Given entries:
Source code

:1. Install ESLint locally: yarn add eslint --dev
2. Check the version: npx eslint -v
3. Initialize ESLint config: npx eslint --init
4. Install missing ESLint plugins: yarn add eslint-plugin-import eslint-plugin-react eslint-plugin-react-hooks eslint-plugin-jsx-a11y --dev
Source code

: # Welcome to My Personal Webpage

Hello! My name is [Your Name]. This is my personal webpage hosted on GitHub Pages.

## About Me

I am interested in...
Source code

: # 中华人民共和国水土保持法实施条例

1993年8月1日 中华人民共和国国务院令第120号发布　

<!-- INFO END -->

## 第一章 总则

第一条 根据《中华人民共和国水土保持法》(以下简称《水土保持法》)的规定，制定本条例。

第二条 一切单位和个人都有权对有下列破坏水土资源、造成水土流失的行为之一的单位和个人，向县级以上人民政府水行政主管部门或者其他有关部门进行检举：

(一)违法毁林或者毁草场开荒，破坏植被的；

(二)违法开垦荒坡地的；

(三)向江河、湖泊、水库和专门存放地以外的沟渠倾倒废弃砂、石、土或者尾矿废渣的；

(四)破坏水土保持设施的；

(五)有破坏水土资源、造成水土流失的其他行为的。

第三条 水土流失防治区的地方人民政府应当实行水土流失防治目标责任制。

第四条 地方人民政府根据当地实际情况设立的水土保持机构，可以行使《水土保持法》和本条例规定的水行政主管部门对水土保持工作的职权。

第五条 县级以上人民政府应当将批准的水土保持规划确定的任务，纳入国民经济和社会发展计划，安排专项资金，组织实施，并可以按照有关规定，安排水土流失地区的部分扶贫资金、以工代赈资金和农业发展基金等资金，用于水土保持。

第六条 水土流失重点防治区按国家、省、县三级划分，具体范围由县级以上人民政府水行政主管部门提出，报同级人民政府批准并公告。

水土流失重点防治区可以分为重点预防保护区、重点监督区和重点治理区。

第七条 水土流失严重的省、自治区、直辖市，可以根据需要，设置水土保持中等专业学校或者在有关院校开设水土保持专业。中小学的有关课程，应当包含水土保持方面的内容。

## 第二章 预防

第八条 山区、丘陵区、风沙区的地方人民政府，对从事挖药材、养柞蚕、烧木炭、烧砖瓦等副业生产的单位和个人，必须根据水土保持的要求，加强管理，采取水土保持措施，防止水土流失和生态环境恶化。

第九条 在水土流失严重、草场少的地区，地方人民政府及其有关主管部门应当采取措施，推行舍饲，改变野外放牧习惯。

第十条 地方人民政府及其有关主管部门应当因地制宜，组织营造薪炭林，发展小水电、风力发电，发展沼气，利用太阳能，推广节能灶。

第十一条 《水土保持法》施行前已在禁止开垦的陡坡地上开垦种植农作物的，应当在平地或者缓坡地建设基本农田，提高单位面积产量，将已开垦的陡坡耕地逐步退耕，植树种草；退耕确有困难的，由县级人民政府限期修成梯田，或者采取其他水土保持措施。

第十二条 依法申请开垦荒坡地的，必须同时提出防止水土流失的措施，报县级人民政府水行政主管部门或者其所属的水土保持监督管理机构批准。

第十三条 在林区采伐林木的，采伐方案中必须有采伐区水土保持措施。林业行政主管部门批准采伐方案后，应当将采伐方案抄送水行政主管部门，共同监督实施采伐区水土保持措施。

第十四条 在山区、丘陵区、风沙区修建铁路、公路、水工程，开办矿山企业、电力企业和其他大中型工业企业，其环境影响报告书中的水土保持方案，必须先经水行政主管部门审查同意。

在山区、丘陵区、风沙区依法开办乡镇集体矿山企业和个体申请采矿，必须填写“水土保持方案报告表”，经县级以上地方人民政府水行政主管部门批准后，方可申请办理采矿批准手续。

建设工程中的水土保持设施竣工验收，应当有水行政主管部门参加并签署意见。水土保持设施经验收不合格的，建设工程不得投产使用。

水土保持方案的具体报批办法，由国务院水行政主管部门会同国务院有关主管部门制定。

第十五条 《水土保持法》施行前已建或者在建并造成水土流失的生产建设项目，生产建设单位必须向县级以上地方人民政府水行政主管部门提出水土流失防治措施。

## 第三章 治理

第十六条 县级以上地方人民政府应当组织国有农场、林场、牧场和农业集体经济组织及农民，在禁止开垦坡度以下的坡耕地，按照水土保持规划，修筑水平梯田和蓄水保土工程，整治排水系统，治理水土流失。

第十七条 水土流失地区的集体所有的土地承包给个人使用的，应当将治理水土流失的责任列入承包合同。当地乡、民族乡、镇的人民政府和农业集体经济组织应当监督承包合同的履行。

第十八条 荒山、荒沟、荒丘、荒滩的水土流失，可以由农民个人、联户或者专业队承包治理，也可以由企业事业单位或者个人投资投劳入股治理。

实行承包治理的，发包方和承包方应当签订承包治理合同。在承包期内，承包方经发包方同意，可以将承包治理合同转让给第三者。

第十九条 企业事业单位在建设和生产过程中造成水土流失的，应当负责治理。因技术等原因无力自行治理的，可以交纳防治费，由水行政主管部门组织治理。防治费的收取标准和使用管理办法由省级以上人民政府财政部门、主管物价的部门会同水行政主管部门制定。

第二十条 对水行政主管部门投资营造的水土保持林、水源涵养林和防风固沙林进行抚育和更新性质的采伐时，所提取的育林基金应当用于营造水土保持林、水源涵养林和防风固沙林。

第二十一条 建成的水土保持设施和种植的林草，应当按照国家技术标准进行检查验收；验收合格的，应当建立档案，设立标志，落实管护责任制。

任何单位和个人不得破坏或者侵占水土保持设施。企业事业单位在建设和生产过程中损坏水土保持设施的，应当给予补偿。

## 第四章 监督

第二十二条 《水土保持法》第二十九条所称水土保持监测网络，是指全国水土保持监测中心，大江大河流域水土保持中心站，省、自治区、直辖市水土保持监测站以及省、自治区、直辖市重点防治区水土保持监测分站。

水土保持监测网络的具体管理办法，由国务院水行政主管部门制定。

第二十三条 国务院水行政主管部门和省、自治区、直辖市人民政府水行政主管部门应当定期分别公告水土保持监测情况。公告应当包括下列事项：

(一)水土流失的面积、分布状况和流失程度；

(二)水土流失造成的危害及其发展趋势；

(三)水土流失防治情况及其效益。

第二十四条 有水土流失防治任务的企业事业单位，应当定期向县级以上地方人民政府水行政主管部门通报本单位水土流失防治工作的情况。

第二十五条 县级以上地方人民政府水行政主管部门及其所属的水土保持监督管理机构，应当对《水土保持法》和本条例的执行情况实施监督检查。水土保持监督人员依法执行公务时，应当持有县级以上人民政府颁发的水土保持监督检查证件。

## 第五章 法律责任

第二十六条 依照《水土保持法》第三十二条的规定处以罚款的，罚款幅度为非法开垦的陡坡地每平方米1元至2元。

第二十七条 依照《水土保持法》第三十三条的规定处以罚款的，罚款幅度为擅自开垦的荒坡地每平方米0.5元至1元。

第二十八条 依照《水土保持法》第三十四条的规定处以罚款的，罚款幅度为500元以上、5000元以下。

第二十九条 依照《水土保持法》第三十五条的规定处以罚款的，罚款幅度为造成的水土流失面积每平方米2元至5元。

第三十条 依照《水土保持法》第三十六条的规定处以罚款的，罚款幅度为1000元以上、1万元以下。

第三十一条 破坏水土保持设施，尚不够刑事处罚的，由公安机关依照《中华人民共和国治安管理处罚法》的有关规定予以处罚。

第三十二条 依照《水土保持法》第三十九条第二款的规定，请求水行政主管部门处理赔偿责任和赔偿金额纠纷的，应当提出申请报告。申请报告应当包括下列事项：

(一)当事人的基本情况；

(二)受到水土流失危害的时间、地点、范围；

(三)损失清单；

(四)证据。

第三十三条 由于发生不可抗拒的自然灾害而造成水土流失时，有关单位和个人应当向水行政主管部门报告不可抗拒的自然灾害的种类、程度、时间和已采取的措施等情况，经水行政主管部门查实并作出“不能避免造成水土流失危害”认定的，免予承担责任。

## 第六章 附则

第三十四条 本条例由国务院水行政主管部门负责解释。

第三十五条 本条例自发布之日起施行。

What is needed: Show every line of the listing that includes the word "yarn".

Task output:
:1. Install ESLint locally: yarn add eslint --dev
4. Install missing ESLint plugins: yarn add eslint-plugin-import eslint-plugin-react eslint-plugin-react-hooks eslint-plugin-jsx-a11y --dev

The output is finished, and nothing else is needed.